* Data for analysis *
****

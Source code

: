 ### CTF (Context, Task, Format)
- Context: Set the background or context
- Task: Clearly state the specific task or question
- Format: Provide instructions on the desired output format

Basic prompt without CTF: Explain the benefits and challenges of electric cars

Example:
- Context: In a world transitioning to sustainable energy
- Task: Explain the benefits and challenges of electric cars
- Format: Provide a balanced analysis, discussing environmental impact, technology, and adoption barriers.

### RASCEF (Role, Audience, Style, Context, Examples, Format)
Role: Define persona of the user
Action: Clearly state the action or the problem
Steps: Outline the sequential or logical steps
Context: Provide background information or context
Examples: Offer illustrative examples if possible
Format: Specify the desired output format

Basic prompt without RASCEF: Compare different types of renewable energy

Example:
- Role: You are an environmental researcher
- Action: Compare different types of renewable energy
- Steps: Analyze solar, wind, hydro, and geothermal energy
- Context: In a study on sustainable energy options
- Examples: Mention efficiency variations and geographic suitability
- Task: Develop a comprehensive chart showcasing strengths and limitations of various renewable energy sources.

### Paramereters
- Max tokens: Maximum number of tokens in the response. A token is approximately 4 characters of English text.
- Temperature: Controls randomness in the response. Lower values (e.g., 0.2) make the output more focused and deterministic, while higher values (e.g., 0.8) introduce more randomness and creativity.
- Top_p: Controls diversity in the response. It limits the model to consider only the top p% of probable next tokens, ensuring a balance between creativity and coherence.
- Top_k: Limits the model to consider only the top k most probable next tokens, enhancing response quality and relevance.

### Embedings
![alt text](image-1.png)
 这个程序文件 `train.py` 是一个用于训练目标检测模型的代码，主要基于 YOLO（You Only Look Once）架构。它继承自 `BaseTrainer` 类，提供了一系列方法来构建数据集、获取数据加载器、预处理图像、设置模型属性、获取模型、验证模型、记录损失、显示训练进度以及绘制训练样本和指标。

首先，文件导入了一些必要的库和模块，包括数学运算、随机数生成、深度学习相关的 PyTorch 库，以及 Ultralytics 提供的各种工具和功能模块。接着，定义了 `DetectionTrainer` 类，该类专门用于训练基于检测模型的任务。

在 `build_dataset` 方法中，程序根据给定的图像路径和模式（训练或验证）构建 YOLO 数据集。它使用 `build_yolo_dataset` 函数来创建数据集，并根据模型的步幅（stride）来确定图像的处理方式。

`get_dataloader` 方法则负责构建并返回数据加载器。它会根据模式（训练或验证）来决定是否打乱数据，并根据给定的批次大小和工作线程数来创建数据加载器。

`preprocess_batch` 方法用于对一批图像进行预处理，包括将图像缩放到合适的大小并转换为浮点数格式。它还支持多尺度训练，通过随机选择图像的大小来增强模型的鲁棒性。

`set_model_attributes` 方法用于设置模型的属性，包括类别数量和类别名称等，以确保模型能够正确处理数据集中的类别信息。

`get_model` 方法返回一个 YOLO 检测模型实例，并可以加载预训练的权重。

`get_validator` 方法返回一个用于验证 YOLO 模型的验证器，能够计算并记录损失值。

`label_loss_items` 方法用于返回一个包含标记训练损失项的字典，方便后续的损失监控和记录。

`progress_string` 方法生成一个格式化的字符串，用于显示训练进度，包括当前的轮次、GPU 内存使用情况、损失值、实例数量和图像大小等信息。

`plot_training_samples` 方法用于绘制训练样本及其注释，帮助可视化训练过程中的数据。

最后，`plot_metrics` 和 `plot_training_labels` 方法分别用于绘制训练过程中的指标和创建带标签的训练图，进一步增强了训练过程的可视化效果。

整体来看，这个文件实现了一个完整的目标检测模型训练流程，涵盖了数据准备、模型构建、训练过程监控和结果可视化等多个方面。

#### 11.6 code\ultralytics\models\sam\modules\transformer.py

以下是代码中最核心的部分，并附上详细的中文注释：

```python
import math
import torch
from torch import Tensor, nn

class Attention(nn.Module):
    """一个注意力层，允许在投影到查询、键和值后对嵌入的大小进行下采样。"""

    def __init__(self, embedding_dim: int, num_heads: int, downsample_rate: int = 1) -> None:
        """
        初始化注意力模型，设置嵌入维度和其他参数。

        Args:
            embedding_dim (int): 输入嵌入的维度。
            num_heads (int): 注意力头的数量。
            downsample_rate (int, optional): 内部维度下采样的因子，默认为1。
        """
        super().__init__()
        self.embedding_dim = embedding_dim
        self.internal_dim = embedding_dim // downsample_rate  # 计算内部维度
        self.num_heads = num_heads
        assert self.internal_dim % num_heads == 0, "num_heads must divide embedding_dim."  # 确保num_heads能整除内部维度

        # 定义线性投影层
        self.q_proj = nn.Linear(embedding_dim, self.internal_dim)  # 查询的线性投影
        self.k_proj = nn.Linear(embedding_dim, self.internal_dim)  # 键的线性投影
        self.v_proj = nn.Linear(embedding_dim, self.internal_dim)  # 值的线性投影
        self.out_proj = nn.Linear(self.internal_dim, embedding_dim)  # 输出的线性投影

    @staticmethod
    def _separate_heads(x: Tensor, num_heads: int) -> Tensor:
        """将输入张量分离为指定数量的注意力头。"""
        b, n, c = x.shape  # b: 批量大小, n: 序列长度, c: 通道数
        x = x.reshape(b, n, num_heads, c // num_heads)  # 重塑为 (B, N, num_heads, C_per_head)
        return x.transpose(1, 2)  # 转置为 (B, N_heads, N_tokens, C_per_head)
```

****

* Task instructions *
Repeat the listing above exactly, keeping every word as it stands.

* Response to the exercise *
Source code

: ### CTF (Context, Task, Format)
- Context: Set the background or context
- Task: Clearly state the specific task or question
- Format: Provide instructions on the desired output format

Basic prompt without CTF: Explain the benefits and challenges of electric cars

Example:
- Context: In a world transitioning to sustainable energy
- Task: Explain the benefits and challenges of electric cars
- Format: Provide a balanced analysis, discussing environmental impact, technology, and adoption barriers.

### RASCEF (Role, Audience, Style, Context, Examples, Format)
Role: Define persona of the user
Action: Clearly state the action or the problem
Steps: Outline the sequential or logical steps
Context: Provide background information or context
Examples: Offer illustrative examples if possible
Format: Specify the desired output format

Basic prompt without RASCEF: Compare different types of renewable energy

Example:
- Role: You are an environmental researcher
- Action: Compare different types of renewable energy
- Steps: Analyze solar, wind, hydro, and geothermal energy
- Context: In a study on sustainable energy options
- Examples: Mention efficiency variations and geographic suitability
- Task: Develop a comprehensive chart showcasing strengths and limitations of various renewable energy sources.

### Paramereters
- Max tokens: Maximum number of tokens in the response. A token is approximately 4 characters of English text.
- Temperature: Controls randomness in the response. Lower values (e.g., 0.2) make the output more focused and deterministic, while higher values (e.g., 0.8) introduce more randomness and creativity.
- Top_p: Controls diversity in the response. It limits the model to consider only the top p% of probable next tokens, ensuring a balance between creativity and coherence.
- Top_k: Limits the model to consider only the top k most probable next tokens, enhancing response quality and relevance.

### Embedings
![alt text](image-1.png)
 这个程序文件 `train.py` 是一个用于训练目标检测模型的代码，主要基于 YOLO（You Only Look Once）架构。它继承自 `BaseTrainer` 类，提供了一系列方法来构建数据集、获取数据加载器、预处理图像、设置模型属性、获取模型、验证模型、记录损失、显示训练进度以及绘制训练样本和指标。

首先，文件导入了一些必要的库和模块，包括数学运算、随机数生成、深度学习相关的 PyTorch 库，以及 Ultralytics 提供的各种工具和功能模块。接着，定义了 `DetectionTrainer` 类，该类专门用于训练基于检测模型的任务。

在 `build_dataset` 方法中，程序根据给定的图像路径和模式（训练或验证）构建 YOLO 数据集。它使用 `build_yolo_dataset` 函数来创建数据集，并根据模型的步幅（stride）来确定图像的处理方式。

`get_dataloader` 方法则负责构建并返回数据加载器。它会根据模式（训练或验证）来决定是否打乱数据，并根据给定的批次大小和工作线程数来创建数据加载器。

`preprocess_batch` 方法用于对一批图像进行预处理，包括将图像缩放到合适的大小并转换为浮点数格式。它还支持多尺度训练，通过随机选择图像的大小来增强模型的鲁棒性。

`set_model_attributes` 方法用于设置模型的属性，包括类别数量和类别名称等，以确保模型能够正确处理数据集中的类别信息。

`get_model` 方法返回一个 YOLO 检测模型实例，并可以加载预训练的权重。

`get_validator` 方法返回一个用于验证 YOLO 模型的验证器，能够计算并记录损失值。

`label_loss_items` 方法用于返回一个包含标记训练损失项的字典，方便后续的损失监控和记录。

`progress_string` 方法生成一个格式化的字符串，用于显示训练进度，包括当前的轮次、GPU 内存使用情况、损失值、实例数量和图像大小等信息。

`plot_training_samples` 方法用于绘制训练样本及其注释，帮助可视化训练过程中的数据。

最后，`plot_metrics` 和 `plot_training_labels` 方法分别用于绘制训练过程中的指标和创建带标签的训练图，进一步增强了训练过程的可视化效果。

整体来看，这个文件实现了一个完整的目标检测模型训练流程，涵盖了数据准备、模型构建、训练过程监控和结果可视化等多个方面。

#### 11.6 code\ultralytics\models\sam\modules\transformer.py

以下是代码中最核心的部分，并附上详细的中文注释：

```python
import math
import torch
from torch import Tensor, nn

class Attention(nn.Module):
    """一个注意力层，允许在投影到查询、键和值后对嵌入的大小进行下采样。"""

    def __init__(self, embedding_dim: int, num_heads: int, downsample_rate: int = 1) -> None:
        """
        初始化注意力模型，设置嵌入维度和其他参数。

        Args:
            embedding_dim (int): 输入嵌入的维度。
            num_heads (int): 注意力头的数量。
            downsample_rate (int, optional): 内部维度下采样的因子，默认为1。
        """
        super().__init__()
        self.embedding_dim = embedding_dim
        self.internal_dim = embedding_dim // downsample_rate  # 计算内部维度
        self.num_heads = num_heads
        assert self.internal_dim % num_heads == 0, "num_heads must divide embedding_dim."  # 确保num_heads能整除内部维度

        # 定义线性投影层
        self.q_proj = nn.Linear(embedding_dim, self.internal_dim)  # 查询的线性投影
        self.k_proj = nn.Linear(embedding_dim, self.internal_dim)  # 键的线性投影
        self.v_proj = nn.Linear(embedding_dim, self.internal_dim)  # 值的线性投影
        self.out_proj = nn.Linear(self.internal_dim, embedding_dim)  # 输出的线性投影

    @staticmethod
    def _separate_heads(x: Tensor, num_heads: int) -> Tensor:
        """将输入张量分离为指定数量的注意力头。"""
        b, n, c = x.shape  # b: 批量大小, n: 序列长度, c: 通道数
        x = x.reshape(b, n, num_heads, c // num_heads)  # 重塑为 (B, N, num_heads, C_per_head)
        return x.transpose(1, 2)  # 转置为 (B, N_heads, N_tokens, C_per_head)
```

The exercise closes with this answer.